Kalter Krieg im Hunsrück
Daniela Dröscher beschreibt das Familienleben aus der Sicht des Kindes Ela. Zwischen den Kapiteln streut sie allerdings immer wieder Reflexionen der erwachsenen Daniela ein, die, anders als die Position des Kindes, eine kritische Sicht auf die Vergangenheit zulassen. Doch schon Ela bemerkt den, in diesen Zeiten so oft erwähnten, kalten Krieg auch in der Familie. Die Mutter rackert sich mit Kindern und dementer Oma ab und ist dabei ständig den Anfeindungen der missgünstigen Schwiegermutter ausgesetzt. Der „Ostblock“, Elas Vater, steht ihr nicht zur Seite, sondern demütigt seine Frau mit ständiger Kritik an ihrem Aussehen und dem Befehl, endlich dauerhaft abzunehmen. Ela versucht das weitgehend neutral zu betrachten, doch als sie älter wird, meint auch sie manchmal die abschätzigen und starrenden Blicke der Anderen zu sehen. Ob das wirklich so ist oder nur die ständigen Anklagen des Vaters nachhallen, bleibt unklar.
Humor und Unterhaltung, trotz des schwierigen Themas
Dröscher schafft es, die Familiendynamik zu schildern, ohne anklagend zu werden. Sie beschreibt das Aussehen der Mutter nie explizit. Sie sieht in ihr die warmherzige, sich aufopfernde Frau, die allerdings auch ihre Fehler hat. Der Vater wird mit seinen Schwächen und Stärken geschildert, die nicht zuletzt durch seine eigene Geschichte entstanden sind. Obwohl es eigentlich ein Familiendrama ist, blitzt auch immer wieder Humorvolles auf, was der Tragik den Stachel nimmt. Doch im Vordergrund steht die unheilvolle Familiendynamik, die gleichzeitig einen Blick auf das Leben in den 80-er Jahren zulässt: Weight Watchers sind die ultimative Waffe gegen Übergewicht; die Auswirkungen des 2. Weltkrieges sind überall zu spüren (auch in den Köpfen der Menschen); Tennis wird zum deutschen Trendsport und die Rolle der Frau ist immer noch sehr tradiert.
Die Leserschaft dürfte manchmal fassungslos und vielleicht auch wütend werden, angesichts der Situation, die nicht nur vom Vater verursacht wird. Sie ist so geschildert auch eine Anklage an die Gesellschaft, die Äußerlichkeiten den Vorrang vor Inneren Werten gibt.

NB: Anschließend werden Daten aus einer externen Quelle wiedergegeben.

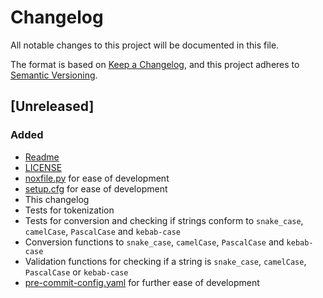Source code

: # Changelog
All notable changes to this project will be documented in this file.

The format is based on [Keep a Changelog](https://keepachangelog.com/en/1.0.0/),
and this project adheres to [Semantic Versioning](https://semver.org/spec/v2.0.0.html).

## [Unreleased]
### Added
- [Readme](./README.md)
- [LICENSE](./LICENSE)
- [noxfile.py](./noxfile.py) for ease of development
- [setup.cfg](./setup.cfg) for ease of development
- This changelog
- Tests for tokenization
- Tests for conversion and checking if strings conform to `snake_case`, `camelCase`, `PascalCase` and `kebab-case`
- Conversion functions to `snake_case`, `camelCase`, `PascalCase` and `kebab-case`
- Validation functions for checking if a string is `snake_case`, `camelCase`, `PascalCase` or `kebab-case`
- [pre-commit-config.yaml](./.pre-commit-config.yaml) for further ease of development
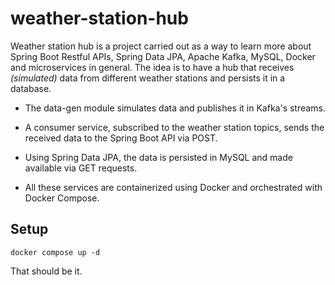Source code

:# weather-station-hub

Weather station hub is a project carried out as a way to learn more about Spring Boot Restful APIs, Spring Data JPA, Apache Kafka, MySQL, Docker and microservices in general. The idea is to have a hub that receives *(simulated)* data from different weather stations and persists it in a database.

- The data-gen module simulates data and publishes it in Kafka's streams.

- A consumer service, subscribed to the weather station topics, sends the received data to the Spring Boot API via POST.

- Using Spring Data JPA, the data is persisted in MySQL and made available via GET requests.

- All these services are containerized using Docker and orchestrated with Docker Compose.

## Setup

`docker compose up -d`

That should be it.
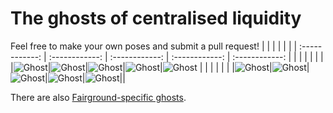 # The ghosts of centralised liquidity 
Feel free to make your own poses and submit a pull request!
|   |   |   |   |  |
| :------------: | :------------: | :------------: | :------------: |    :------------: |
|   |   |   |   |  |
|![Ghost](Cool-AF-Ghost.svg)|![Ghost](Embarrassing-Dad-Ghost.svg)|![Ghost](Impatient-Ghost.svg)|![Ghost](Neutral-Ghost.svg)|![Ghost](Overdressed-Ghost.svg)
|   |   |   |   |  |
|![Ghost](Panic-Ghost.svg)|![Ghost](Short-sighted-Ghost.svg)|![Ghost](Stern-Ghost.svg)|![Ghost](Voting-Ghost.svg)|![Ghost](Waving-Ghost.svg)||

There are also [Fairground-specific ghosts](../../../3-Vega-Fairground/3C-Graphics/Ghosts-Of-Centralised-Liquidity/).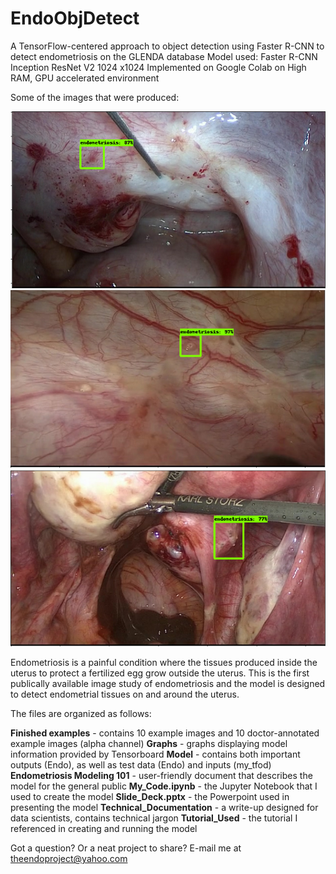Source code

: # EndoObjDetect
A TensorFlow-centered approach to object detection using Faster R-CNN to detect endometriosis on the GLENDA database
Model used: Faster R-CNN Inception ResNet V2 1024 x1024
Implemented on Google Colab on High RAM, GPU accelerated environment

Some of the images that were produced:

![alt text](https://github.com/awicklund/EndoObjDetect/blob/main/Finished%20examples/4.png)
![alt text](https://github.com/awicklund/EndoObjDetect/blob/main/Finished%20examples/73.png)
![alt text](https://github.com/awicklund/EndoObjDetect/blob/main/Finished%20examples/51.png)

Endometriosis is a painful condition where the tissues produced inside the uterus to protect a fertilized egg grow outside the uterus. This is the first publically available image study of endometriosis and the model is designed to detect endometrial tissues on and around the uterus.

The files are organized as follows:

**Finished examples** - contains 10 example images and 10 doctor-annotated example images (alpha channel)
**Graphs** - graphs displaying model information provided by Tensorboard
**Model** - contains both important outputs (Endo), as well as test data (Endo) and inputs (my_tfod) 
**Endometriosis Modeling 101** - user-friendly document that describes the model for the general public
**My_Code.ipynb** - the Jupyter Notebook that I used to create the model
**Slide_Deck.pptx** - the Powerpoint used in presenting the model
**Technical_Documentation** - a write-up designed for data scientists, contains technical jargon
**Tutorial_Used** - the tutorial I referenced in creating and running the model


Got a question? Or a neat project to share? E-mail me at theendoproject@yahoo.com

Die Autorin hat neben der Aufarbeitung des unheilvollen Verhältnisses ihrer Eltern ein Plädoyer für mehr Menschlichkeit geschaffen und das in einem Roman, der ebenso erschreckend, wie großartig geschrieben ist.
Fazit
Mit Humor und viel Feingefühl beschreibt Daniela Dröscher eine unheilvolle Dynamik, die sie erst jetzt zu hinterfragen weiß. Die Aufarbeitung der eigenen Familiengeschichte ist aber auch Gesellschaftskritik und Anklage, die aufrüttelt und dennoch unterhaltsam sein kann.